What is needed >>
Within the records, find every line that includes the word "handling" and copy it.

Raw data >>
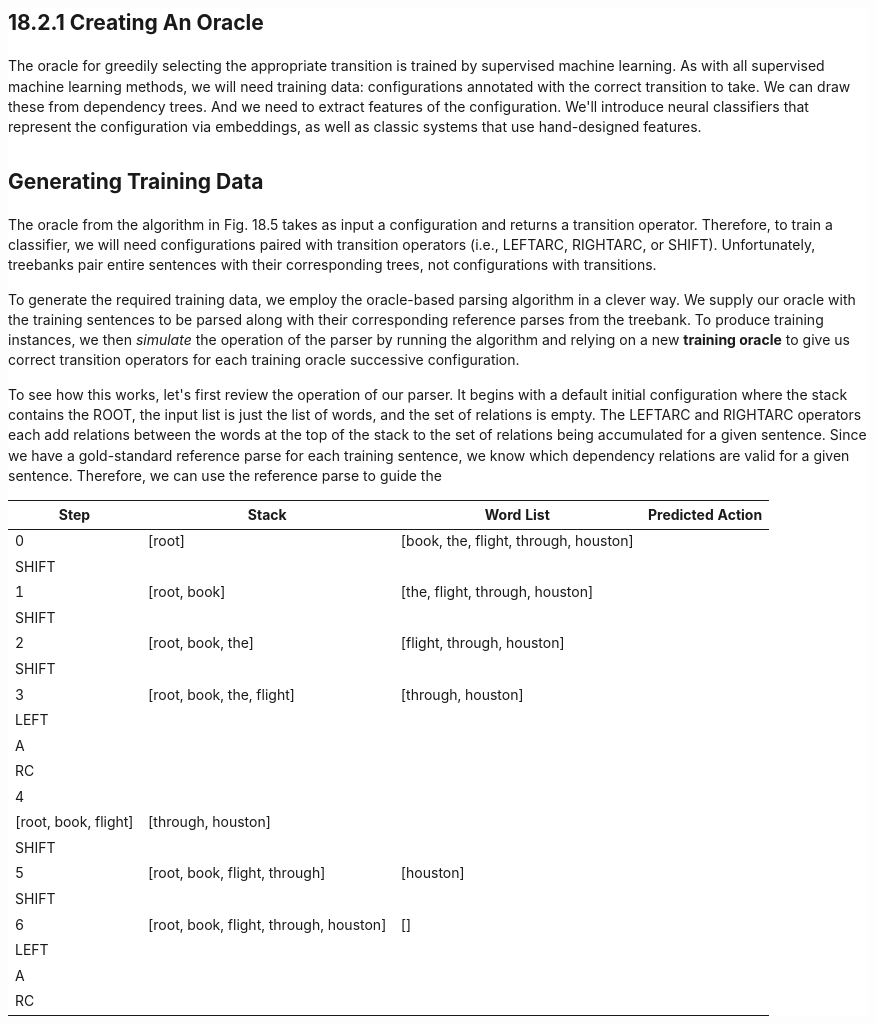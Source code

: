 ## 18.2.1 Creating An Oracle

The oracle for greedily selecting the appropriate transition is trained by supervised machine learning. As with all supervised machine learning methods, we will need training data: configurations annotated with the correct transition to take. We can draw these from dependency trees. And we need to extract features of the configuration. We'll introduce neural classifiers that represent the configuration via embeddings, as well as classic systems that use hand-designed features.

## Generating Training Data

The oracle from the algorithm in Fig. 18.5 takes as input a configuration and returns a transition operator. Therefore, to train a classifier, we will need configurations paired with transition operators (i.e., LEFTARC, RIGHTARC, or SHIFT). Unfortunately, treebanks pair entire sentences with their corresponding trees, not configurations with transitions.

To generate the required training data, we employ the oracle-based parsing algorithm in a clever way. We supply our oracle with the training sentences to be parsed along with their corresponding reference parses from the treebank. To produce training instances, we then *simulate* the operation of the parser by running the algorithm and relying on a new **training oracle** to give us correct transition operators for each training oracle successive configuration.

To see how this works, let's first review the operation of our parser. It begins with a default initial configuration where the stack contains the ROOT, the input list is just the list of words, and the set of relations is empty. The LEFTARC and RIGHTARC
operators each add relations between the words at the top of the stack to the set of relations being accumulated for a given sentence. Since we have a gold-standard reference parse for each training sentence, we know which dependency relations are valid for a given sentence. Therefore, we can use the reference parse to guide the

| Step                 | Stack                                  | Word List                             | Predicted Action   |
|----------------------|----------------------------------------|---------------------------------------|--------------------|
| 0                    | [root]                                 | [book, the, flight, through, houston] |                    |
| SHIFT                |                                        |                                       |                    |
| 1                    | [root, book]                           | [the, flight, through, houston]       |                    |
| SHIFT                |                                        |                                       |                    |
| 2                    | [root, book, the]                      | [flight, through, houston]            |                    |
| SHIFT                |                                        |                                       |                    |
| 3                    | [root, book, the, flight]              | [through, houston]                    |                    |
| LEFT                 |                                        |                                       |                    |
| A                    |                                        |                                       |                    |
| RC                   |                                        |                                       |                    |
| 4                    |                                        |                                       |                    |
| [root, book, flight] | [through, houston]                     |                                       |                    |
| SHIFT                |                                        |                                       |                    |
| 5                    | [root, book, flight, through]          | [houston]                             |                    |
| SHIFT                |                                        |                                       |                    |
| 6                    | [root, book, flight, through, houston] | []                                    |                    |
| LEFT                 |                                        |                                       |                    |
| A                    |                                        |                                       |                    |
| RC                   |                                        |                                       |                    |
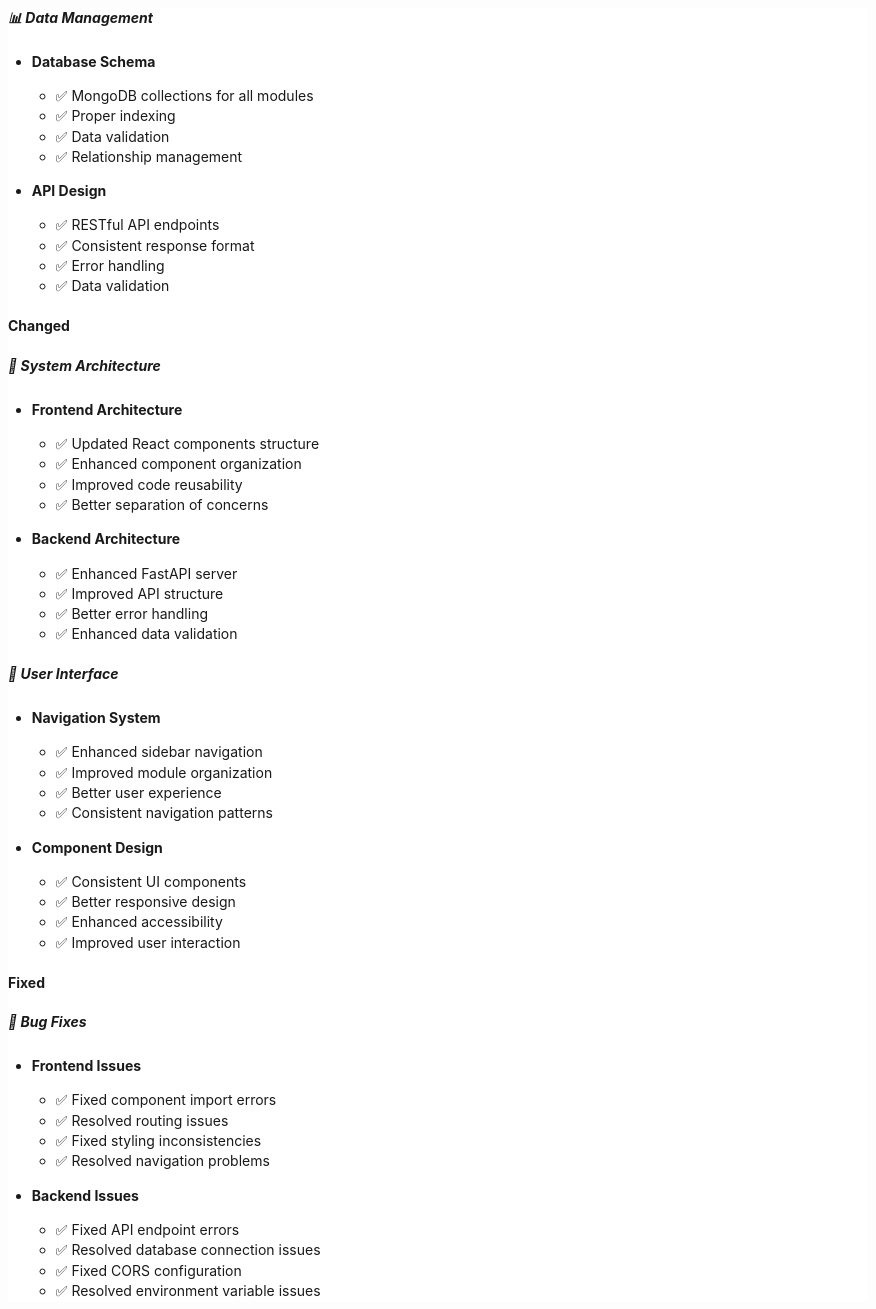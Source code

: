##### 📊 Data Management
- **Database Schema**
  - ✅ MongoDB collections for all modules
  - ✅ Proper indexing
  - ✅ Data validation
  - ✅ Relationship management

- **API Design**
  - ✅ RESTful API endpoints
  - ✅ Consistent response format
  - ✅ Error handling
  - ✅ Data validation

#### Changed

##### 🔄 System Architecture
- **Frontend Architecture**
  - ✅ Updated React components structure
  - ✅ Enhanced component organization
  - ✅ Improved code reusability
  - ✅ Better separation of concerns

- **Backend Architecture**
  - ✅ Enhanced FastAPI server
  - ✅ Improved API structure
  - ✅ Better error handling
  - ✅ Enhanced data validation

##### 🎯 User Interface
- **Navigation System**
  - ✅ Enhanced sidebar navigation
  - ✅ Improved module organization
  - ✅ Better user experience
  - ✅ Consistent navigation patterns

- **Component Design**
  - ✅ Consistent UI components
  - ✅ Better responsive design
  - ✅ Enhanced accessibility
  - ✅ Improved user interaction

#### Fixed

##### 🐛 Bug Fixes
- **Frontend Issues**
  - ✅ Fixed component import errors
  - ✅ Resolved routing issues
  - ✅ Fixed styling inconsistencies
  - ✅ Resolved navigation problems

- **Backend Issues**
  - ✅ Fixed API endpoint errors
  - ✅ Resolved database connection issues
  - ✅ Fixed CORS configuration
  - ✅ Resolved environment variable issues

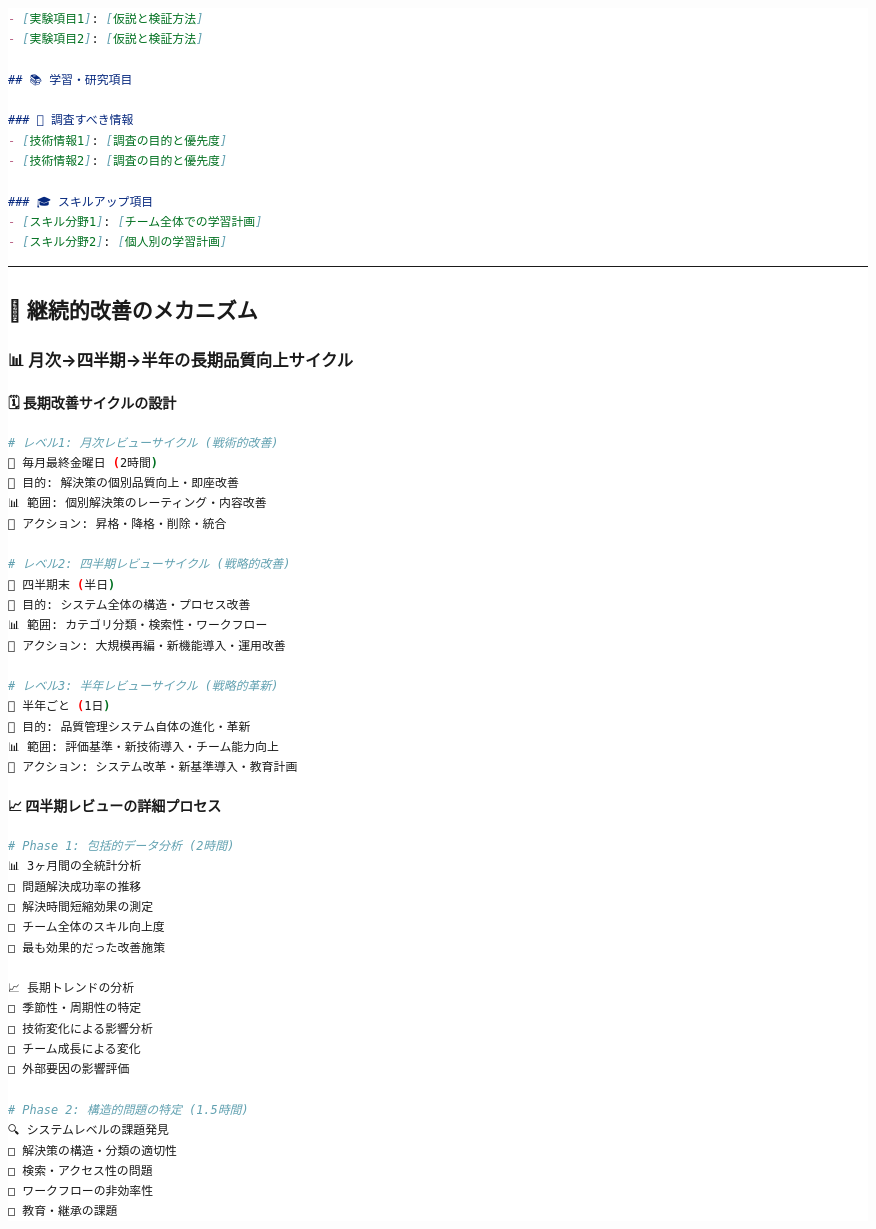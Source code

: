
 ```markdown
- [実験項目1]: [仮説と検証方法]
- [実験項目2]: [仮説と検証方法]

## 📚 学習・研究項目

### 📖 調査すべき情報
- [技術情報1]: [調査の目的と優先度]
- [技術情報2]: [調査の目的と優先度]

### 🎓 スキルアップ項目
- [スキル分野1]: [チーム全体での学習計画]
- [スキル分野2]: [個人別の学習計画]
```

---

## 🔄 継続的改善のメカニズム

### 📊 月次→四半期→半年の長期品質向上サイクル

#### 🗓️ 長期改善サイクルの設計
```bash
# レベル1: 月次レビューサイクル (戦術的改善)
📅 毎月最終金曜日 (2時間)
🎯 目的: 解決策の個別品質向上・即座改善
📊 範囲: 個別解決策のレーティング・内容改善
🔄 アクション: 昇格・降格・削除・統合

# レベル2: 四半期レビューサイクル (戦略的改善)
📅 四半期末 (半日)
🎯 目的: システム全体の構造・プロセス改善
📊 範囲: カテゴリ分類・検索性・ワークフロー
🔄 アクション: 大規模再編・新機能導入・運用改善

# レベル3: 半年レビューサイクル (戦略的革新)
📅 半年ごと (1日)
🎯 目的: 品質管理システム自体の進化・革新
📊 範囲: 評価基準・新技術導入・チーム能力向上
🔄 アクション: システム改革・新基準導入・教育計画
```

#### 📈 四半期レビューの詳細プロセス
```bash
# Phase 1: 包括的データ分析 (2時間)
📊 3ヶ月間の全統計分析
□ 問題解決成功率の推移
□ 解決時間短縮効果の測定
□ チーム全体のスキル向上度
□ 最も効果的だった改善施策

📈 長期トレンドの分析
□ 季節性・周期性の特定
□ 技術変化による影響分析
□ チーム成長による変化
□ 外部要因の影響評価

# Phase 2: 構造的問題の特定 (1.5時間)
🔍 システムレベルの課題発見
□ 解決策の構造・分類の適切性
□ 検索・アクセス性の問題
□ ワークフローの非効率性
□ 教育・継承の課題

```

Response to this task >>
  - ✅ Error handling
  - ✅ Better error handling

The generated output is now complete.